Research

Constructing and Contesting Knowledge in the Medieval and Early Modern World, MEMSA 17th Annual Conference; Durham University, Durham England

Kellogg Institute Conference Travel Grants
Grant Year
2022-2023

Conference: Constructing and Contesting Knowledge in the Medieval and Early Modern World, MEMSA 17th Annual Conference; Durham University, Durham England

July 17 – July18, 2023

Presentation: “The Formation of African Runaway Communities: A Negotiation Between Christian and non-Christian Knowledge Systems”


Report:

On July 17 th and 18 th 2023, I presented a chapter of my dissertation on African runaway communities near Lima, Peru and Cartagena de Indias, Colombia. During my presentation I considered two realities related to the runaway communities. First, that they were threatening and physically damaging to Iberian political aims and second, that they were not always hostile to state-sanctioned knowledge structures. I explored the reality that in the palenques that emerged in the hinterlands of Cartagena and Lima during the late 16 th and early 17 th centuries African runaways rejected the brutality of Spain’s political violence and oppression but were willing to receive (in the Cartagena examples) or remain silent about (in the Peruvian cases), Catholic teachings.

In these various cases, maroon communities strictly sought to avoid the political domination of their conquerors. Were the historical record discusses religious preferences, the Christian religion was either espoused for subjective or political aims in the peace treaties Africans signed with Spanish officials for recognition of their communities, or, n the Peruvian cases, religious preferences were not a topic that appeared in accounts of the settlements. In Colombia, and most likely in the majority of palenque communities, it was often the case that Africans relied on knowledge structures they had learned in Africa while also appropriating Christian beliefs into their various psychological constructs. One can make the claim that Africans only engaged with Christianity to legitimate themselves before Spanish authorities through non-violent means via mediation by a priest. However, runaways’ decision to adopt those concessions still implied involvement with the Spanish under terms that Africans accepted Further, given the runaways’ consecutive military victories, many palenques might have kept their communities intact without consorting with aggressors. And yet maroon community settlements for peace suggest that many escapees voluntarily sought the religion on the grounds that it aided their social needs or served as a knowledge-based palliative for the community members.
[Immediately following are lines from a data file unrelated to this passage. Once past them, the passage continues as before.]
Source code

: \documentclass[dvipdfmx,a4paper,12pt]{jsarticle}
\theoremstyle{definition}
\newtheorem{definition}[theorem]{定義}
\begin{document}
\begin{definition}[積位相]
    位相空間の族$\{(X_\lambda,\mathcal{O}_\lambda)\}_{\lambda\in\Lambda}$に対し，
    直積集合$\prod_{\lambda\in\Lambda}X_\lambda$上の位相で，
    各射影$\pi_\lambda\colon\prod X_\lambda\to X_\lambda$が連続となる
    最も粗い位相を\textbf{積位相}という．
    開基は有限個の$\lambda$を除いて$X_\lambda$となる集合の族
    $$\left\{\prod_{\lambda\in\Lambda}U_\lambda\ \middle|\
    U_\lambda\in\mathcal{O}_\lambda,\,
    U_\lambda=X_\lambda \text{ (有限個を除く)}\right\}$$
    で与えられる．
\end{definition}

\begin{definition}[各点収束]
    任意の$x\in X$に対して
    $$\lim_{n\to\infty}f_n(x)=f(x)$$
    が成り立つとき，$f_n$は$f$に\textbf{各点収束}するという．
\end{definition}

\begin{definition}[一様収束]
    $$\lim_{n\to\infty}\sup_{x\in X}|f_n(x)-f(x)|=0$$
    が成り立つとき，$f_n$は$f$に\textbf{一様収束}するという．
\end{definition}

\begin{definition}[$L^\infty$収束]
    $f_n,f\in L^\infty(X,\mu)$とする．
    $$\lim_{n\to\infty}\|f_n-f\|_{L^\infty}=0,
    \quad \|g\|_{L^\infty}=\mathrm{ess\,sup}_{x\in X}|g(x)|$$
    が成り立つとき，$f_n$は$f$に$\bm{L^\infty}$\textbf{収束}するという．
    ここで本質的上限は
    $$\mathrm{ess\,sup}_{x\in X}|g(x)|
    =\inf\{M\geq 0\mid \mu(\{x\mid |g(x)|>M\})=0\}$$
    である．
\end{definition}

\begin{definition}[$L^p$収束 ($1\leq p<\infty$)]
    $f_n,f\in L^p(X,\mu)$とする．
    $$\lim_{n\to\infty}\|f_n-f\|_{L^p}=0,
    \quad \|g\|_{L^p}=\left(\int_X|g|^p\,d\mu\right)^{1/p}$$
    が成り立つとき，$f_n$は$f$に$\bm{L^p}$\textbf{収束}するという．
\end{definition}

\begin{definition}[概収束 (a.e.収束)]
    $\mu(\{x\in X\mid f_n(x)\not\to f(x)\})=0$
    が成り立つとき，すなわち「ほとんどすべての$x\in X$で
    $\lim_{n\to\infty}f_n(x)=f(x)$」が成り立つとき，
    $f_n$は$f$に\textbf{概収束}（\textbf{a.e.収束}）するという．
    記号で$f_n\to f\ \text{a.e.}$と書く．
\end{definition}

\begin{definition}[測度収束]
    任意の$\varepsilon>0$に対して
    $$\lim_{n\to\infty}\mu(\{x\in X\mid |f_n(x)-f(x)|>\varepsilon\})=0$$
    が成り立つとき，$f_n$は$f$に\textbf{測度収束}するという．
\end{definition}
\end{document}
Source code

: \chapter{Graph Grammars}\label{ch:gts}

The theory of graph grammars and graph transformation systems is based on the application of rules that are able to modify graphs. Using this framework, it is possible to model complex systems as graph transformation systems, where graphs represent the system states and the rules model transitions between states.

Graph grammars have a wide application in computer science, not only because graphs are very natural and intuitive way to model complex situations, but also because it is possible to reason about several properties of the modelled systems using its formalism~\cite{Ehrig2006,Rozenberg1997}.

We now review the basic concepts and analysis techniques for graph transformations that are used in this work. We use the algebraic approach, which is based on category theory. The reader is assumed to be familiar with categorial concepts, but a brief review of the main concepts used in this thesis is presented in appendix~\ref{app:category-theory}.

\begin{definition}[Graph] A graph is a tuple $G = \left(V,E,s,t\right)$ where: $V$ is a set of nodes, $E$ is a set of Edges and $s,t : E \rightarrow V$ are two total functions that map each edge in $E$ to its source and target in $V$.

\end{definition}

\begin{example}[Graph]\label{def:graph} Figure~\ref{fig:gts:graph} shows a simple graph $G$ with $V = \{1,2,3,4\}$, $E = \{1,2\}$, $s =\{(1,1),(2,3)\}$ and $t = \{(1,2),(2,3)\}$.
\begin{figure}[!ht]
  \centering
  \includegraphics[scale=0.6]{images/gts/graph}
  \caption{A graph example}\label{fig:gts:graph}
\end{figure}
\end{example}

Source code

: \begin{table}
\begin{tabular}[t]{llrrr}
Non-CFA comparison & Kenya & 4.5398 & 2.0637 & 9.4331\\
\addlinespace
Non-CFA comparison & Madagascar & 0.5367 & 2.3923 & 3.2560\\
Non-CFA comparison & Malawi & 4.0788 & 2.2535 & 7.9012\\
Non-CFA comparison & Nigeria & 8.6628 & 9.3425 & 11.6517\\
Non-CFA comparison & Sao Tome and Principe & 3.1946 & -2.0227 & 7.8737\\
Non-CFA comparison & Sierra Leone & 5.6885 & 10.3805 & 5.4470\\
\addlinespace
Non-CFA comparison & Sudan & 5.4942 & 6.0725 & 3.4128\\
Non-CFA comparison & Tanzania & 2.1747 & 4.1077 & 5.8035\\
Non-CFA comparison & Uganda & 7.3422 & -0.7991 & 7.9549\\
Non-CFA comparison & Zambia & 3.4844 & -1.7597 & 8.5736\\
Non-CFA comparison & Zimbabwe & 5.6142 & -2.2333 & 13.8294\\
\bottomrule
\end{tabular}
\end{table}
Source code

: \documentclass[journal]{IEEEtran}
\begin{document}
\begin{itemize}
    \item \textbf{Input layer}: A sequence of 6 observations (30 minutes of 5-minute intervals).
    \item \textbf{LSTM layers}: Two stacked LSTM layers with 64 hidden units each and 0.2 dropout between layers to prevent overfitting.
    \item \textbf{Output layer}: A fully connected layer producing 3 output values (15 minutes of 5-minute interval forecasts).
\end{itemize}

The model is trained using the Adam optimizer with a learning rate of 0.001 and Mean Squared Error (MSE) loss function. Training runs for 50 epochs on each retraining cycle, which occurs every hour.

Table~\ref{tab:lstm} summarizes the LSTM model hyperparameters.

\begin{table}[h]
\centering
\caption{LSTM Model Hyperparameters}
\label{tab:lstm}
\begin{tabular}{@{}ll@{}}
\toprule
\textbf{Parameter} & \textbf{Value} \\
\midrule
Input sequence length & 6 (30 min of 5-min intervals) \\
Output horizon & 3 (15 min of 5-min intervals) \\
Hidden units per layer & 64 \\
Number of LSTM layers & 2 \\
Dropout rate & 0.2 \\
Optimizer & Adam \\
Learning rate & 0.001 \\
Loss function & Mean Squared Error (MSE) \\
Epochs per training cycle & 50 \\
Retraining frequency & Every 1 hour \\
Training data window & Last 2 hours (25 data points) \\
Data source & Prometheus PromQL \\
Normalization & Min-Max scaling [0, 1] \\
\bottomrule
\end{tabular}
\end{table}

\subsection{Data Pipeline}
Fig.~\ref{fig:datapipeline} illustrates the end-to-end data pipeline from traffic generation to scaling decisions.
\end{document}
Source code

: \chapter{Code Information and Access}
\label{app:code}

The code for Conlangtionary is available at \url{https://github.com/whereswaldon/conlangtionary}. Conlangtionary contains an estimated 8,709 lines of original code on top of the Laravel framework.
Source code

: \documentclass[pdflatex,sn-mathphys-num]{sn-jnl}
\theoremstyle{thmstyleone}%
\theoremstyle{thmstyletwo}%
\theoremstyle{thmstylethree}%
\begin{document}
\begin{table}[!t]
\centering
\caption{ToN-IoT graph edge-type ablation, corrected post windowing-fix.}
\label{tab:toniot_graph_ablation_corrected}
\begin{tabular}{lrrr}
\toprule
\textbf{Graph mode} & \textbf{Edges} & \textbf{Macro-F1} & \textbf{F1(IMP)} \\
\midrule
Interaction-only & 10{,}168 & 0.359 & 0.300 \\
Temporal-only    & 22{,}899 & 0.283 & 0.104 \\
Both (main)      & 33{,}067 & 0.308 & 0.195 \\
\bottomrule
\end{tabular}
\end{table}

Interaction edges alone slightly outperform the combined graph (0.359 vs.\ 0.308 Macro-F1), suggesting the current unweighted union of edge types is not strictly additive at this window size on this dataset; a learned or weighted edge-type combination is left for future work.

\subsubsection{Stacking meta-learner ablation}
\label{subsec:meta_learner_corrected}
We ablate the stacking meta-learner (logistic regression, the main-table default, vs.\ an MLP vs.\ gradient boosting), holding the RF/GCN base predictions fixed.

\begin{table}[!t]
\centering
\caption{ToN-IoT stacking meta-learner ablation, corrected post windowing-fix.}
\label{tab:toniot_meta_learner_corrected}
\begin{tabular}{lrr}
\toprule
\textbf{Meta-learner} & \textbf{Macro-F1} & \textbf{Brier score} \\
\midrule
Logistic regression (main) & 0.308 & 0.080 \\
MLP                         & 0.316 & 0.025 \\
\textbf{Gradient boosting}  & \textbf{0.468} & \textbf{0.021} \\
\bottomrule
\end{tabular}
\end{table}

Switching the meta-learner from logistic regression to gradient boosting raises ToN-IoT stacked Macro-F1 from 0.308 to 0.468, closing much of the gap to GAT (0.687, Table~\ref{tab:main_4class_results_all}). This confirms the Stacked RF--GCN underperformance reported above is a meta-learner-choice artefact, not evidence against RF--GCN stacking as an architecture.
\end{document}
After the presentation I attended a panel discussion with Zsolt Györegy of the University of Oslo. The two of us fielded questions related to our papers. Regarding my presentation, audience members were interested in African religion and the other Catholic orders that worked with African peoples upon their arrival to the New World. I described African religion as a knowledge construct that honors ancestors. Religious members attempt to communicate with their dead ancestors through earthly energies found in assorted objects. I described how this process is related to territorial regions and for that reason Africans were able to add Christian conceptions of God given their new geographic reality. I also discussed that while Dominicans, Augustinians and Franciscans were present, and concerned with the evangelization of Blacks in the New World, my work focuses mainly on the efforts of Jesuit missionaries.